- _TASK OBJECTIVE_
The answer must consist of every line from the data that holds the string "ThreadTest".

***** INPUT RECORDS

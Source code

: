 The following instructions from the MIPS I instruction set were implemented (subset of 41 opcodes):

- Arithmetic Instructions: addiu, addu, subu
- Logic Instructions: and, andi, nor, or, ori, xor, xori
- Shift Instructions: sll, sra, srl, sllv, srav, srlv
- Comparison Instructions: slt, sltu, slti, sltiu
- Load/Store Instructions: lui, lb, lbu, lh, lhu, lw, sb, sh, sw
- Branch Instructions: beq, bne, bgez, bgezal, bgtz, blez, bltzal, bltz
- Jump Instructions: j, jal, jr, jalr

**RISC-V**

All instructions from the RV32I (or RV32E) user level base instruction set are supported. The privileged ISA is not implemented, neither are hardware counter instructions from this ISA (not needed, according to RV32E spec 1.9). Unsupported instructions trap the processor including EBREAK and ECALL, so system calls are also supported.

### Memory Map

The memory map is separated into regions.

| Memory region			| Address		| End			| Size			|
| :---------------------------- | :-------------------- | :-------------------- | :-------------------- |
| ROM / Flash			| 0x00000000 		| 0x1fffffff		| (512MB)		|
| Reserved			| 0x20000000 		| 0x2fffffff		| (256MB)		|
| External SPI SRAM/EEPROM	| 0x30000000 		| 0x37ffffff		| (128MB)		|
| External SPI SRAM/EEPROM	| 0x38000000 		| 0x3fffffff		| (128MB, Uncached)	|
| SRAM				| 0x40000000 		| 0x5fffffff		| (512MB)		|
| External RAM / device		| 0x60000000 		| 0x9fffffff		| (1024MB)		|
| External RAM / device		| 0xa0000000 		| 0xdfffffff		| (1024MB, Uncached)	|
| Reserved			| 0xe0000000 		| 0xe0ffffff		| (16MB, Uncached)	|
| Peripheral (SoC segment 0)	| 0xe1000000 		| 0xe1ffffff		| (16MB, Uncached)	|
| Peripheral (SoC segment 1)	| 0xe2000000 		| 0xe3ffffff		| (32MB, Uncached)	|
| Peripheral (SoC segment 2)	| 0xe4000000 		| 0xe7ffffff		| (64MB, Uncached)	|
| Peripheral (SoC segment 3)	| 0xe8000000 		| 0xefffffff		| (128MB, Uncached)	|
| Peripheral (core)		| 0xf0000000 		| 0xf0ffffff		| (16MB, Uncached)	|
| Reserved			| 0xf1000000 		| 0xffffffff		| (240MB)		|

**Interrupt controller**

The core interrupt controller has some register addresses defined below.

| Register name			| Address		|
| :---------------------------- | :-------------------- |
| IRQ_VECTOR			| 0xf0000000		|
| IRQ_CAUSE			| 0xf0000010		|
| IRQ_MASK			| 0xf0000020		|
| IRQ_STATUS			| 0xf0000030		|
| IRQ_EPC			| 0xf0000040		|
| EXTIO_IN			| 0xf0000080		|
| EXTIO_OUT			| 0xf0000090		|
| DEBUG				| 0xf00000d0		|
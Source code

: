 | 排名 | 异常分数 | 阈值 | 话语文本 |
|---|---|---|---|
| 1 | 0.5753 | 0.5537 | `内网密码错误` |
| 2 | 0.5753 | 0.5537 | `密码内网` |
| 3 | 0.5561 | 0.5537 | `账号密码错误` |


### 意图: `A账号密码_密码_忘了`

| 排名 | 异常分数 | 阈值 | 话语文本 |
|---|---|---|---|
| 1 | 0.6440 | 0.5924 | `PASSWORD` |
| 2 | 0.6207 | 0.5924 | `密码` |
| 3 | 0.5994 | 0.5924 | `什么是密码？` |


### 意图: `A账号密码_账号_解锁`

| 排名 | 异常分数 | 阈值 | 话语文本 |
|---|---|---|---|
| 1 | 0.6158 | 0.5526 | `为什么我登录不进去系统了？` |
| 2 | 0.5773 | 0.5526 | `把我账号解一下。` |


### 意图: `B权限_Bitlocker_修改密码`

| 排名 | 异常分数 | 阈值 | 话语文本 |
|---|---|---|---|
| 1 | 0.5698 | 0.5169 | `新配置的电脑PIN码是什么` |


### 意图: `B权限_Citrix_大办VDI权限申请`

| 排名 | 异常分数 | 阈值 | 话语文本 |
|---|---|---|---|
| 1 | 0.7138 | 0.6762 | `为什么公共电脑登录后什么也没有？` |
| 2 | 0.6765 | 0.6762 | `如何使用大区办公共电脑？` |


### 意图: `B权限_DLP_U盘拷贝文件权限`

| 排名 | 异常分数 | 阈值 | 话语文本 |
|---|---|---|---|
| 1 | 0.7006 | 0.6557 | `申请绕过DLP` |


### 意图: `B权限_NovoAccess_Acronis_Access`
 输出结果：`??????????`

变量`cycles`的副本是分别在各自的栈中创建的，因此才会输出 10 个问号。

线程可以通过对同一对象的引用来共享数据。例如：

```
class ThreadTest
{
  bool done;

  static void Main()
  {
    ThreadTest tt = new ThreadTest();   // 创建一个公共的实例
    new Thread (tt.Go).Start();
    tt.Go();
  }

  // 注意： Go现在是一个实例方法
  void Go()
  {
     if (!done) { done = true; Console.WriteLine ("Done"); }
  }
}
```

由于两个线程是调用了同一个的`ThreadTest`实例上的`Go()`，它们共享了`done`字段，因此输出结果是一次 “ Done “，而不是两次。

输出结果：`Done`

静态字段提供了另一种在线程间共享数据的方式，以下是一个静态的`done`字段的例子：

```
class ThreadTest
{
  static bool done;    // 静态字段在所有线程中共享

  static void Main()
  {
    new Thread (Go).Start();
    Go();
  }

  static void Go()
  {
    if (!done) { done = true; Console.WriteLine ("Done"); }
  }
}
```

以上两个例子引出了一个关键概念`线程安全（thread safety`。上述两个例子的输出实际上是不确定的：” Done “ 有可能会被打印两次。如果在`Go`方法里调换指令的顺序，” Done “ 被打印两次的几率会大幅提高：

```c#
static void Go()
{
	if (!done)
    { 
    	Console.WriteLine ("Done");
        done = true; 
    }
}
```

**********

- _EXERCISE SOLUTION_
class ThreadTest
    ThreadTest tt = new ThreadTest();   // 创建一个公共的实例
由于两个线程是调用了同一个的`ThreadTest`实例上的`Go()`，它们共享了`done`字段，因此输出结果是一次 “ Done “，而不是两次。
class ThreadTest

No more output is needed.